Elba fits squarely into an amusing pattern that People has been building up over the years, which sees them plump for decidedly masculine, established, patriarchal figures. The award, in other words, is relentlessly straight.
There we go.
The prize tells us a good deal about the cult of masculinity still prevalent in the world, which equates male looks with “sexiness” rather than beauty. This emphasis on sexual attraction brings power and dominance into consideration alongside mere aesthetic qualities.
“The cult of masculinity.” Now we’re cooking. And a trashy magazine that once a year ranks famous men by sex appeal tends to favour men who strike its readers as sexy, statusful, and manly. Shocking stuff. They even – brace yourselves – put “emphasis on sexual attraction.” Despite the aforementioned loin-tugging, I suspect this may prove problematic:
[The magazine’s] museum-like display of strong, mostly white, straight-acting men does tell us something about the dominant culture, and is, let’s face it, funny.
What’s funny, apparently, is that the largely straight and female readers of People magazine – readers whose average age is 38 – often rate as sexy men of roughly similar age:
Elba is the fourth man in his 40s in a row to win the award… The average age of winners is 38.7 years old.
And which, it turns out, is also problematic:
16 Vancouver women are facing human rights complaints for refusing to wax a transgender woman’s male genitalia. The anonymous individual “JY” has filed 16 separate complaints with the Human Rights Tribunal after being refused a Brazilian wax from businesses that only service women.
The faintly surreal news item is worth reading in full, though one passage seems to, as it were, brush against the nub of things:
In spite of the fact that JY is able to obtain a Manzilian in Vancouver, JY has filed 16 complaints against these women at the BC Human Rights Tribunal, claiming discrimination on the basis of “gender identity.” […] One of them, Shelah Poyer, is a single mom who works out of her home. JY was willing to withdraw his complaint in exchange for $2,500.
The term naked shakedown comes to mind. Via Claire Lehmann.
Be careful out there, people.
Andy Ngo on media dishonesty and racial shakedowns:
The genre of “white people doing something to black people” is, by now, a well-established media genre that generates easy clicks. But there is also an unsettling subplot that few seem willing to discuss. Rashsaan Muhammad and Mattie Khan, the two people of colour who star in last week’s viral video, both act abominably toward a young woman they’ve just met… And it was Ms Khan, not the pedestrian, who instantly racialised the incident, while her male partner called the woman an “idiot” and told her that she doesn’t belong in the neighbourhood. Who’s the racist—not to mention segregationist—here?
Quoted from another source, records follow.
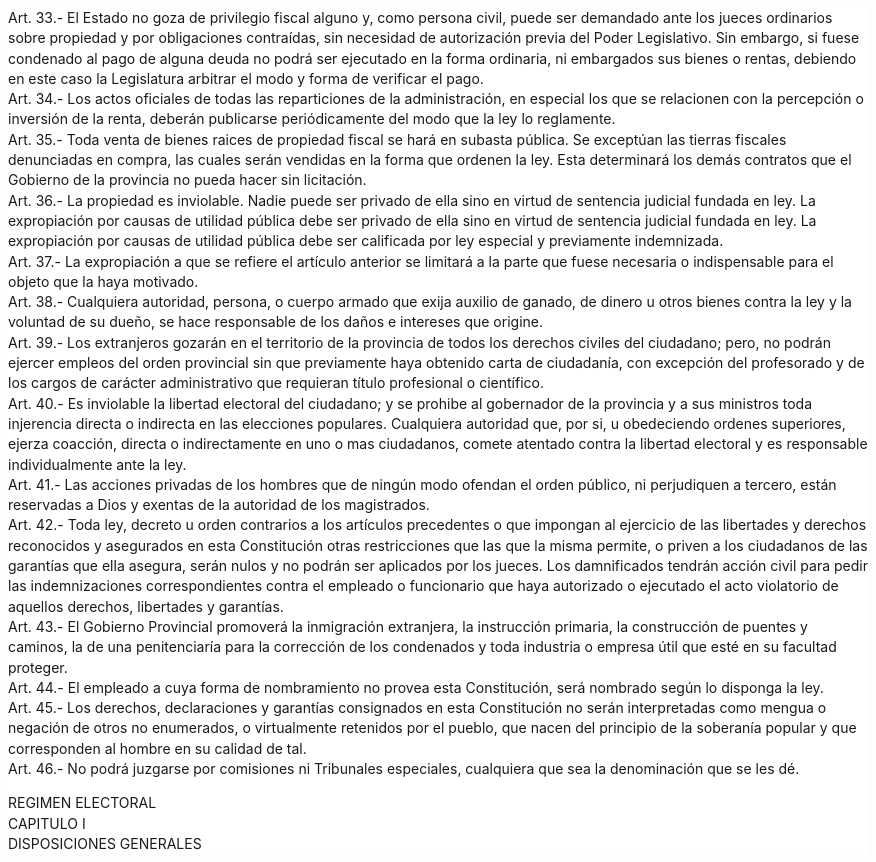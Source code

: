 Art. 33.- El Estado no goza de privilegio fiscal alguno y, como persona civil, puede ser demandado ante los jueces ordinarios sobre propiedad y por obligaciones contraídas, sin necesidad de autorización previa del Poder Legislativo. Sin embargo, si fuese condenado al pago de alguna deuda no podrá ser ejecutado en la forma ordinaria, ni embargados sus bienes o rentas, debiendo en este caso la Legislatura arbitrar el modo y forma de verificar el pago.  
Art. 34.- Los actos oficiales de todas las reparticiones de la administración, en especial los que se relacionen con la percepción o inversión de la renta, deberán publicarse periódicamente del modo que la ley lo reglamente.  
Art. 35.- Toda venta de bienes raices de propiedad fiscal se hará en subasta pública. Se exceptúan las tierras fiscales denunciadas en compra, las cuales serán vendidas en la forma que ordenen la ley. Esta determinará los demás contratos que el Gobierno de la provincia no pueda hacer sin licitación.  
Art. 36.- La propiedad es inviolable. Nadie puede ser privado de ella sino en virtud de sentencia judicial fundada en ley. La expropiación por causas de utilidad pública debe ser privado de ella sino en virtud de sentencia judicial fundada en ley. La expropiación por causas de utilidad pública debe ser calificada por ley especial y previamente indemnizada.  
Art. 37.- La expropiación a que se refiere el artículo anterior se limitará a la parte que fuese necesaria o indispensable para el objeto que la haya motivado.  
Art. 38.- Cualquiera autoridad, persona, o cuerpo armado que exija auxilio de ganado, de dinero u otros bienes contra la ley y la voluntad de su dueño, se hace responsable de los daños e intereses que origine.  
Art. 39.- Los extranjeros gozarán en el territorio de la provincia de todos los derechos civiles del ciudadano; pero, no podrán ejercer empleos del orden provincial sin que previamente haya obtenido carta de ciudadanía, con excepción del profesorado y de los cargos de carácter administrativo que requieran título profesional o científico.  
Art. 40.- Es inviolable la libertad electoral del ciudadano; y se prohibe al gobernador de la provincia y a sus ministros toda injerencia directa o indirecta en las elecciones populares. Cualquiera autoridad que, por si, u obedeciendo ordenes superiores, ejerza coacción, directa o indirectamente en uno o mas ciudadanos, comete atentado contra la libertad electoral y es responsable individualmente ante la ley.  
Art. 41.- Las acciones privadas de los hombres que de ningún modo ofendan el orden público, ni perjudiquen a tercero, están reservadas a Dios y exentas de la autoridad de los magistrados.  
Art. 42.- Toda ley, decreto u orden contrarios a los artículos precedentes o que impongan al ejercicio de las libertades y derechos reconocidos y asegurados en esta Constitución otras restricciones que las que la misma permite, o priven a los ciudadanos de las garantías que ella asegura, serán nulos y no podrán ser aplicados por los jueces. Los damnificados tendrán acción civil para pedir las indemnizaciones correspondientes contra el empleado o funcionario que haya autorizado o ejecutado el acto violatorio de aquellos derechos, libertades y garantías.  
Art. 43.- El Gobierno Provincial promoverá la inmigración extranjera, la instrucción primaria, la construcción de puentes y caminos, la de una penitenciaría para la corrección de los condenados y toda industria o empresa útil que esté en su facultad proteger.  
Art. 44.- El empleado a cuya forma de nombramiento no provea esta Constitución, será nombrado según lo disponga la ley.  
Art. 45.- Los derechos, declaraciones y garantías consignados en esta Constitución no serán interpretadas como mengua o negación de otros no enumerados, o virtualmente retenidos por el pueblo, que nacen del principio de la soberanía popular y que corresponden al hombre en su calidad de tal.  
Art. 46.- No podrá juzgarse por comisiones ni Tribunales especiales, cualquiera que sea la denominación que se les dé.

REGIMEN ELECTORAL  
CAPITULO I  
DISPOSICIONES GENERALES

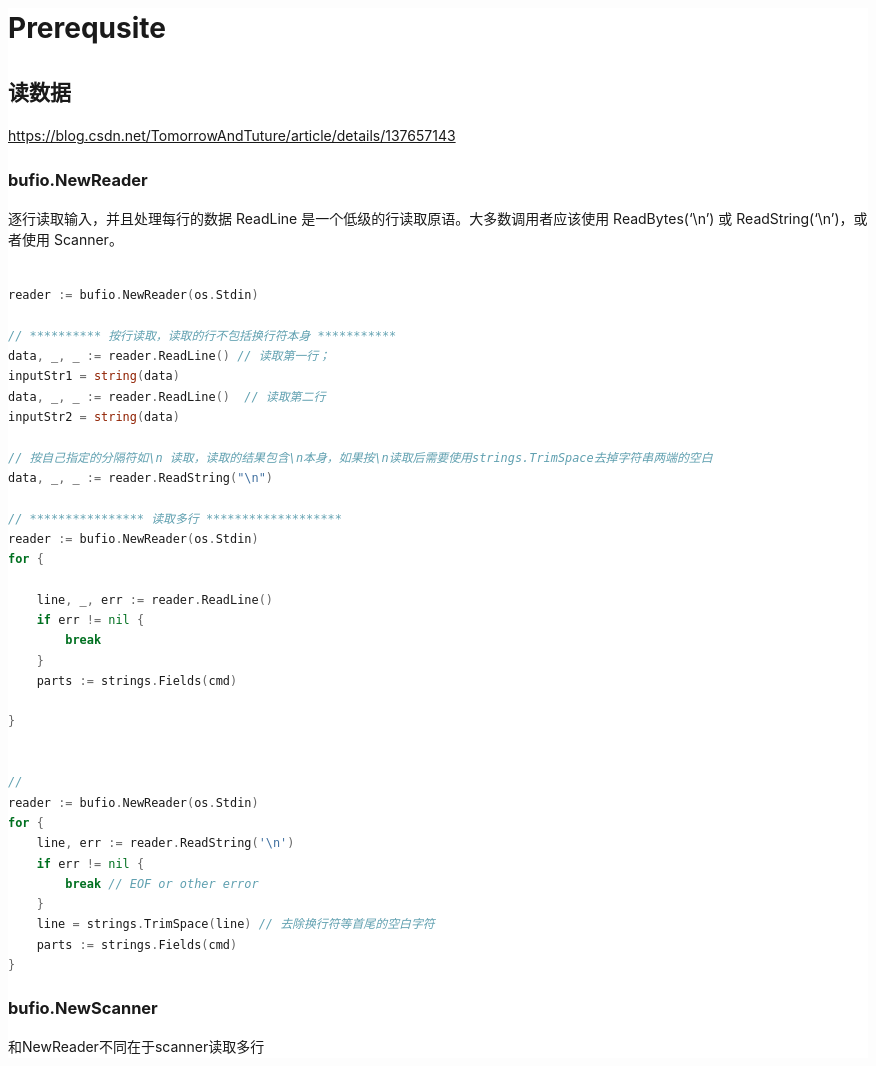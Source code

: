 # Prerequsite
## 读数据
https://blog.csdn.net/TomorrowAndTuture/article/details/137657143

### bufio.NewReader
逐行读取输入，并且处理每行的数据
ReadLine 是一个低级的行读取原语。大多数调用者应该使用 ReadBytes(‘\n’) 或 ReadString(‘\n’)，或者使用 Scanner。


```go

reader := bufio.NewReader(os.Stdin)

// ********** 按行读取，读取的行不包括换行符本身 ***********
data, _, _ := reader.ReadLine() // 读取第一行； 
inputStr1 = string(data) 
data, _, _ := reader.ReadLine()  // 读取第二行
inputStr2 = string(data) 

// 按自己指定的分隔符如\n 读取，读取的结果包含\n本身，如果按\n读取后需要使用strings.TrimSpace去掉字符串两端的空白
data, _, _ := reader.ReadString("\n")

// **************** 读取多行 *******************
reader := bufio.NewReader(os.Stdin)
for {
	
	line, _, err := reader.ReadLine()
	if err != nil {
		break
	}
	parts := strings.Fields(cmd)
	
}


// 
reader := bufio.NewReader(os.Stdin)
for {
	line, err := reader.ReadString('\n')
	if err != nil {
		break // EOF or other error
	}
	line = strings.TrimSpace(line) // 去除换行符等首尾的空白字符
	parts := strings.Fields(cmd)
}	
```


### bufio.NewScanner
和NewReader不同在于scanner读取多行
The couple’s abominable behaviour didn’t end after that encounter and the publication of the video, however. Within hours, Ms. Khan named the bicyclist publicly and posted her photo on social media. Friends and followers of Ms Khan then continued the doxing, publishing more photos and personal details of the woman… Sha Ongelungel, who was recently profiled glowingly as a racial justice activist in the Guardian, published the woman’s employer information on Twitter and encouraged others to call or email them. They obliged and demanded that she be fired. Ms Ongelungel stopped responding after I inquired if she took any steps to verify the couple’s (false) allegation.
Previously and somewhat related: When “dismantling the white supremacist hetero-patriarchy” trumps little things like opening hours.
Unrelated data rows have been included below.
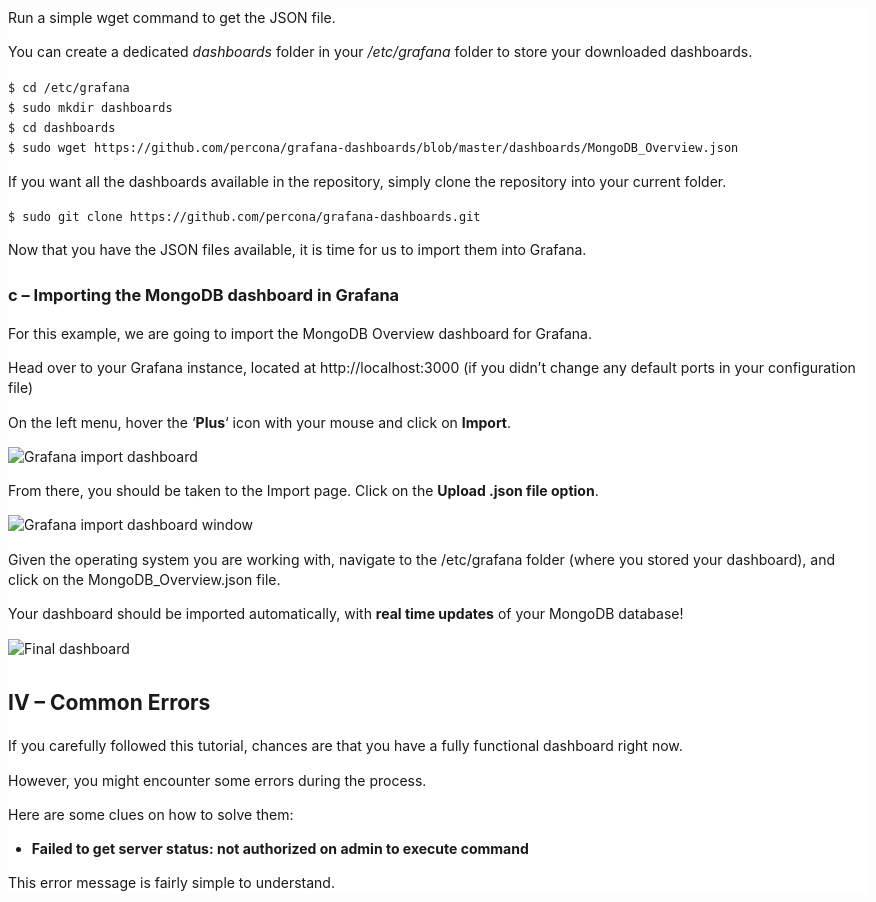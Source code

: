 Run a simple wget command to get the JSON file.

You can create a dedicated *dashboards* folder in your */etc/grafana* folder to store your downloaded dashboards.

```
$ cd /etc/grafana
$ sudo mkdir dashboards
$ cd dashboards
$ sudo wget https://github.com/percona/grafana-dashboards/blob/master/dashboards/MongoDB_Overview.json
```

If you want all the dashboards available in the repository, simply clone the repository into your current folder.

```
$ sudo git clone https://github.com/percona/grafana-dashboards.git
```

Now that you have the JSON files available, it is time for us to import them into Grafana.

### c – Importing the MongoDB dashboard in Grafana

For this example, we are going to import the MongoDB Overview dashboard for Grafana.

Head over to your Grafana instance, located at http://localhost:3000 (if you didn’t change any default ports in your configuration file)

On the left menu, hover the ‘**Plus**‘ icon with your mouse and click on **Import**.

![Grafana import dashboard](https://devconnected.com/wp-content/uploads/2019/06/import-dashboard-1.png)

From there, you should be taken to the Import page. Click on the **Upload .json file option**.

![Grafana import dashboard window](https://devconnected.com/wp-content/uploads/2019/06/import-json.png)

Given the operating system you are working with, navigate to the /etc/grafana folder (where you stored your dashboard), and click on the MongoDB\_Overview.json file.

Your dashboard should be imported automatically, with **real time updates** of your MongoDB database!

![Final dashboard](https://devconnected.com/wp-content/uploads/2019/06/final-dashboard-3.png)

## IV – Common Errors

If you carefully followed this tutorial, chances are that you have a fully functional dashboard right now.

However, you might encounter some errors during the process.

Here are some clues on how to solve them:

-   **Failed to get server status: not authorized on admin to execute command**

This error message is fairly simple to understand.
Heather Mac Donald on pathological academia and the barking left:
The epithets used by the left are simply reflex actions. They have nothing to do with reality. “White supremacy” is now the favoured term of art and it’s trotted out in situations that are ludicrous… We saw this during the feminist hysteria over the Brett Kavanaugh nomination. Those who defended the idea of due process… were accused of supporting “white supremacy” and “white privilege.” What was left out of the equation was that his accuser was also white. So how does race come into this?